I grew up in Canada – and I lost my civil rights in 1992 when I told the world, my decision that is my right to make. Who and who I do not have sex with – I declared – after watching the lot of you for a long while – that I was a lesbian.

Because I learned all about who the bad people and who the good people were by interacting with my peer group. Children – and I went to Sunday School – where I sang in the Junior Choir and I went to Elmentary School where I did sports and scholastics.

And, on the weekends, we would go as a family to Exhibition Park and watch Horseracing and we went home and I watched the Cowboy and Indian Matinee Movies on Television.

I told my Dad that I wanted to grow up and be a cowboy.

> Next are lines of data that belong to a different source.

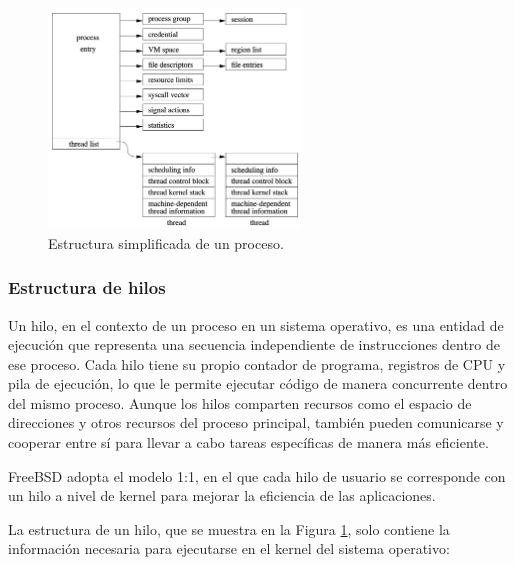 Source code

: \begin{figure}[H]
    \centering
    \includegraphics[width=0.6\textwidth]{images/processStructure.png}
    \caption{Estructura simplificada de un proceso.}
    \label{fig:process_state}
\end{figure}

\subsubsection{Estructura de hilos}
Un hilo, en el contexto de un proceso en un sistema operativo, es una entidad de ejecución que representa una secuencia independiente de instrucciones dentro de ese proceso. Cada hilo tiene su propio contador de programa, registros de CPU y pila de ejecución, lo que le permite ejecutar código de manera concurrente dentro del mismo proceso. Aunque los hilos comparten recursos como el espacio de direcciones y otros recursos del proceso principal, también pueden comunicarse y cooperar entre sí para llevar a cabo tareas específicas de manera más eficiente.\par

FreeBSD adopta el modelo 1:1, en el que cada hilo de usuario se corresponde con un hilo a nivel de kernel para mejorar la eficiencia de las aplicaciones.\par

La estructura de un hilo, que se muestra en la Figura \ref{fig:process_state}, solo contiene la información necesaria para ejecutarse en el kernel del sistema operativo:

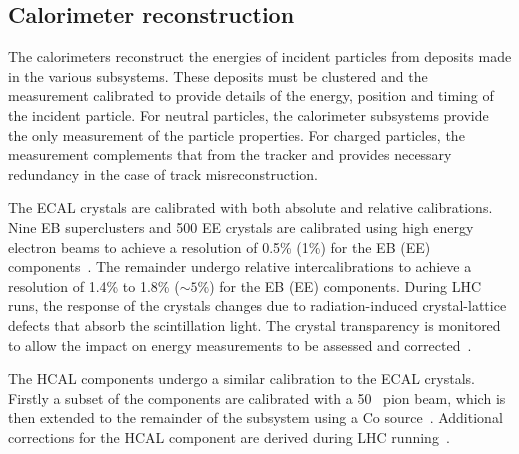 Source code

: \subsection{Calorimeter reconstruction}

The calorimeters reconstruct the energies of incident particles from deposits made in the 
various subsystems. These deposits must be clustered and the measurement calibrated to provide 
details of the energy, position and timing of the incident particle.
For neutral particles, the calorimeter subsystems provide the only measurement of
the particle properties. For charged particles, the measurement complements that
from the tracker and provides necessary redundancy in the case of track
misreconstruction.

The ECAL crystals are calibrated with both absolute and relative calibrations. Nine EB superclusters
and 500 EE crystals are calibrated using high energy electron beams to achieve a 
resolution of 0.5\% (1\%) for the EB (EE) components~\cite{ecal_performance2}. 
The remainder undergo relative intercalibrations to achieve a resolution of 1.4\% to 1.8\% ($\sim5\%$) 
for the EB (EE) components. During LHC runs, the response of the crystals changes due to 
radiation-induced crystal-lattice defects that absorb the scintillation light. 
The crystal transparency is monitored to allow the impact on energy measurements to
be assessed and corrected~\cite{ecal_performance2}. 

The HCAL components undergo a similar calibration to the ECAL crystals. Firstly a subset of the 
components are calibrated with a 50 \GeV~pion beam, which is then extended to the remainder of the 
subsystem using a Co source~\cite{hcal_performance}. Additional corrections
for the HCAL component are derived during LHC running~\cite{hcal_calib}.

%

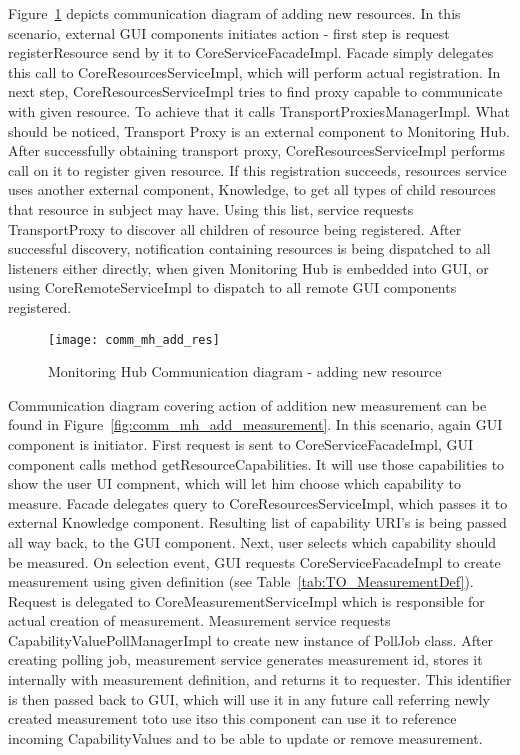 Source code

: Figure~\ref{fig:comm_mh_add_res} depicts communication diagram of adding new resources. In this scenario, external GUI
components initiates action - first step is request registerResource send by it to CoreServiceFacadeImpl. Facade simply
delegates this call to CoreResourcesServiceImpl, which will perform actual registration.
In next step, CoreResourcesServiceImpl tries to find proxy capable to communicate with given resource. To achieve that
it calls TransportProxiesManagerImpl. What should be noticed, Transport Proxy is an external component to
Monitoring Hub. After successfully obtaining transport proxy, CoreResourcesServiceImpl performs call on it to
register given resource. If this registration succeeds, resources service uses another external component, Knowledge, to
get all types of child resources that resource in subject may have. Using this list, service requests TransportProxy to
discover all children of resource being registered. After successful discovery, notification containing resources is
being dispatched to all listeners either directly, when given Monitoring Hub is embedded into GUI, or using
CoreRemoteServiceImpl to dispatch to all remote GUI components registered.

\begin{figure}[ht]
  \centering
  \texttt{[image: comm\_mh\_add\_res]}
  \caption{Monitoring Hub Communication diagram - adding new resource}
  \label{fig:comm_mh_add_res}
\end{figure}



Communication diagram covering action of addition new measurement can be found in
Figure~\ref{fig:comm_mh_add_measurement}. In this scenario, again GUI component is initiator. First request is
sent to CoreServiceFacadeImpl, GUI component calls method getResourceCapabilities. It will use those capabilities to
show the user UI compnent, which will let him choose which capability to measure. Facade delegates query to
CoreResourcesServiceImpl, which passes it to external Knowledge component. Resulting list of capability URI's is being
passed all way back, to the GUI component. Next, user selects which capability should be measured. On selection event,
GUI requests CoreServiceFacadeImpl to create measurement using given definition (see Table~\ref{tab:TO_MeasurementDef}).
Request is delegated to CoreMeasurementServiceImpl which is responsible for actual creation of measurement. Measurement
service requests CapabilityValuePollManagerImpl to create new instance of PollJob class. After creating polling job,
measurement service generates measurement id, stores it internally with measurement definition, and returns it to
requester. This identifier is then passed back to GUI, which will use it in any future call referring newly created
measurement toto use itso this component can use it to reference incoming CapabilityValues and to be able to update or
remove measurement.


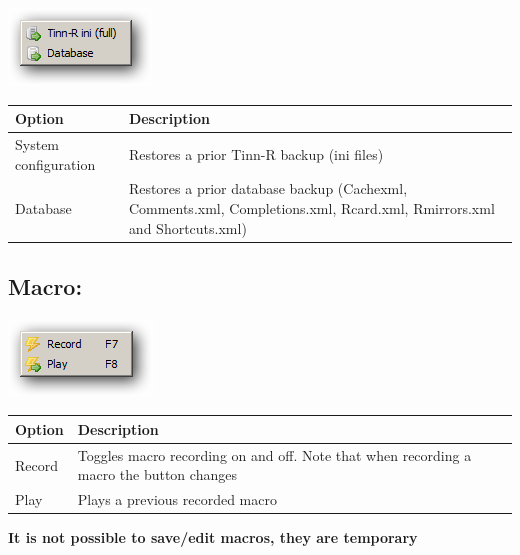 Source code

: \includegraphics[scale=0.50]{./res/menu_tools_restore.png}\\

\begin{scriptsize}\begin{tabularx}{\textwidth}{>{\hsize=0.3\hsize}X>{\hsize=0.7\hsize}X}\\
    \hline
    \textbf{Option} & \textbf{Description} \\
    \hline
    System configuration & Restores a prior Tinn-R backup (ini files) \\
    Database & Restores a prior database backup (Cachexml, Comments.xml, Completions.xml, Rcard.xml, Rmirrors.xml and Shortcuts.xml) \\
    \hline
  \end{tabularx}\end{scriptsize}


\hypertarget{menu_tools_macro}{}
\subsection{Macro:}

\includegraphics[scale=0.50]{./res/menu_tools_macro.png}\\

\begin{scriptsize}\begin{tabularx}{\textwidth}{>{\hsize=0.3\hsize}X>{\hsize=0.7\hsize}X}\\
    \hline
    \textbf{Option} & \textbf{Description} \\
    \hline
    Record & Toggles macro recording on and off. Note that when recording a macro the button changes \\
    Play & Plays a previous recorded macro \\
    \hline
  \end{tabularx}\end{scriptsize}

\textbf{It is not possible to save/edit macros, they are temporary}


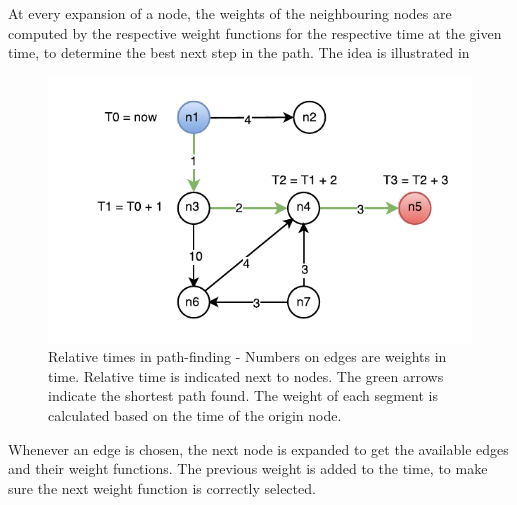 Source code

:At every expansion of a node, the weights of the neighbouring nodes are computed by the respective weight functions for the respective time at the given time, to determine the best next step in the path. The idea is illustrated in 
\begin{figure}[h]
\centering
\includegraphics[width=\linewidth]{figures/timed-graph}
\caption{Relative times in path-finding - Numbers on edges are weights in time. Relative time is indicated next to nodes. The green arrows indicate the shortest path found. The weight of each segment is calculated based on the time of the origin node.}
\label{fig:timed-graph}
\end{figure}

Whenever an edge is chosen, the next node is expanded to get the available edges and their weight functions. The previous weight is added to the time, to make sure the next weight function is correctly selected.





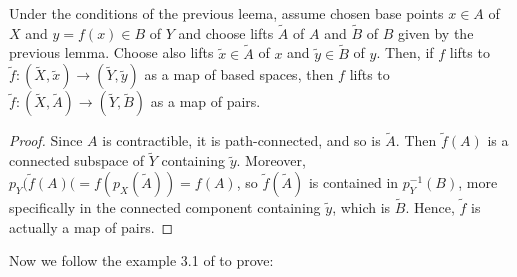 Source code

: \documentclass[TFM.tex]{subfiles}
\begin{document}
\begin{lemma}\label{lift}
Under the conditions of the previous leema, assume chosen base points $x\in A$ of $X$ and $y=f(x)\in B$ of $Y$ and choose lifts $\widetilde{A}$ of $A$ and $\widetilde{B}$ of $B$ given by the previous lemma. Choose also lifts $\widetilde{x}\in\widetilde{A}$ of $x$ and $\widetilde{y}\in\widetilde{B}$ of $y$. Then, if $f$ lifts to $\widetilde{f}:(\widetilde{X},\widetilde{x})\to (\widetilde{Y},\widetilde{y})$ as a map of based spaces, then $f$ lifts to $\widetilde{f}:(\widetilde{X},\widetilde{A})\to (\widetilde{Y},\widetilde{B})$ as a map of pairs. 
\end{lemma}
\begin{proof}
Since $A$ is contractible, it is path-connected, and so is $\widetilde{A}$. Then $\widetilde{f}(A)$ is a connected subspace of $\widetilde{Y}$ containing $\widetilde{y}$. Moreover, $p_Y(\widetilde{f}(A)(=f(p_X(\widetilde{A}))=f(A)$, so $\widetilde{f}(\widetilde{A})$ is contained in $p_Y^{-1}(B)$, more specifically in the connected component containing $\widetilde{y}$, which is $\widetilde{B}$. Hence, $\widetilde{f}$ is actually a map of pairs.
\end{proof}

Now we follow the example 3.1 of \cite{bar} to prove:
\end{document}

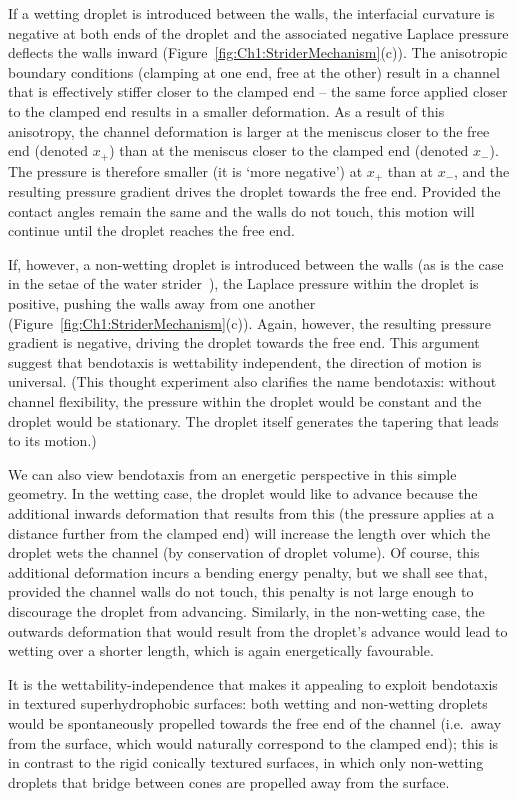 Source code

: If a wetting droplet is introduced between the walls, the interfacial curvature is negative at both ends of the droplet and the associated negative Laplace pressure deflects the walls inward (Figure~\ref{fig:Ch1:StriderMechanism}(c)).   The anisotropic boundary conditions (clamping at one end, free at the other) result in a channel that is effectively stiffer closer to the clamped end -- the same force applied closer to the clamped end results in a smaller deformation. As a result of this anisotropy, the channel deformation is larger at the meniscus closer to the free end (denoted $x_+$) than at the meniscus closer to the clamped end (denoted $x_-$). The pressure is therefore smaller (it is `more negative') at $x_+$ than at $x_-$, and the resulting pressure gradient drives the droplet towards the free end. Provided the contact angles remain the same and the walls do not touch, this motion will continue until the droplet reaches the free end.

If, however, a non-wetting droplet is introduced between the walls (as is the case in the setae of the water strider~\citep{Wang2015PNAS}), the Laplace pressure within the droplet is positive, pushing the walls away from one another (Figure~\ref{fig:Ch1:StriderMechanism}(c)). Again, however,  the resulting pressure gradient is negative, driving the droplet towards the free end. This argument suggest that  bendotaxis is wettability independent, the direction of motion is universal. (This thought experiment also clarifies the name bendotaxis: without channel flexibility, the pressure within the droplet would be constant and the droplet would be stationary. The droplet itself generates the tapering that leads to its motion.)

We can also view bendotaxis from an energetic perspective in this simple geometry. In the wetting case, the droplet would like to advance because the additional inwards deformation that results from this (the pressure applies at a distance further from the clamped end) will increase the length over which the droplet wets the channel (by conservation of droplet volume). Of course, this additional deformation incurs a bending energy penalty, but we shall see that, provided the channel walls do not touch, this penalty is not large enough to discourage the droplet from advancing. Similarly, in the non-wetting case, the outwards deformation that would result from the droplet's advance would lead to wetting over a shorter length, which is again energetically favourable.

It is the wettability-independence that makes it appealing to exploit bendotaxis in textured superhydrophobic surfaces: both wetting and non-wetting droplets would be spontaneously propelled towards the free end of the channel (i.e.~away from the surface, which would naturally correspond to the clamped end); this is in contrast to the rigid conically textured surfaces, in which only non-wetting droplets that bridge between cones are propelled away from the surface.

My Dad looked at me and said, you can’t be a cowboy like in the movies – those days are gone and that’s just a movie, not reality.

But…..grasping for straws – there’s still cowboys – people wear the hats….

Dad rolling his eyes – those are pretenders to the Throne.

Oh. Okay. Grudgingly convinced.

(notice by now, my Dad never said to me “You’re a Girl”)

Dad: Okay, there is a way you can be a cowboy, just ask your Uncle Morris – in Saskatchewan – and ask him if he will let you work on his farm.

Indignant – I don’t want to work on a farm.

Oh really? Then I guess you can’t be a cowboy because what that means today.

Really, okay, I didn’t want to be a cowboy anymore now that it was work.

And the 1970’s in Canada was kind of like the American 50’s – except that in Canada – it was a liberal 50’s – Consciousness raising, experimental schools, self directed learning – all the fancy stuff that Americans pay for in private schools – in public school – funded by taxpayers and available to everyone.

Besides, cowboys were kid stuff and when I was 7 – I discovered someone more exciting than Cowboys and he had a little blonde daughter who was my age and I was convinced that if I could meet Lisa Marie – that we’d be the best of friends. I was 7, what did I know about reality and my chances to meet anyone who knew Elvis personally?

I wanted to be Elvis and failing that, when I was 12, I saw the original movie – Cheaper by the Dozen and I wanted to be an Efficiency Expert, because I had already seen Kramer vs Kramer and I was disappointed to learn that lawyers argue for clients or for the state/crown and no one in a trial is arguing for the Truth – sorry Mr Smith, Washington isn’t ready for your close up.

But the computer, in high school, in 1984 told me that in a database of 10,000 jobs – that when I entered in all of my interested – there were no jobs for Nina.

So I had to work and hustle and take away interests, just so I could see what job a computer told me to be. Finally – I took out enough interest and skills and there was 2 jobs.

Movie Producer or Prime Minister of Canada.

And when I printed that list – and I still have all 9 lists that the computer printed – somewhere

And I showed it to the guidance counselor – you know, the kind that we all have to do to.

I don’t know about anybody’s else’s guidance counselor – but mine said

Well, this being Canada, being a movie producer is Hard, so You better go to law school.

But she could see the scowl on my face and my resistance to law school – but she did not ask why I was resistant – everyone else she told to go to law school was thrilled to think they might be able to be a lawyer instead of a legal assistant or legal secretary – as girls were told to be even in the 1970s.

But then, this wonderful woman who was my guidance counselor said the most magical words to me.

You know, she leaned in closer until she was almost talking in my ear so no one else could hear what she was going to tell me and tell me alone and tell me next, we could really use a smart and funny woman Prime Minister.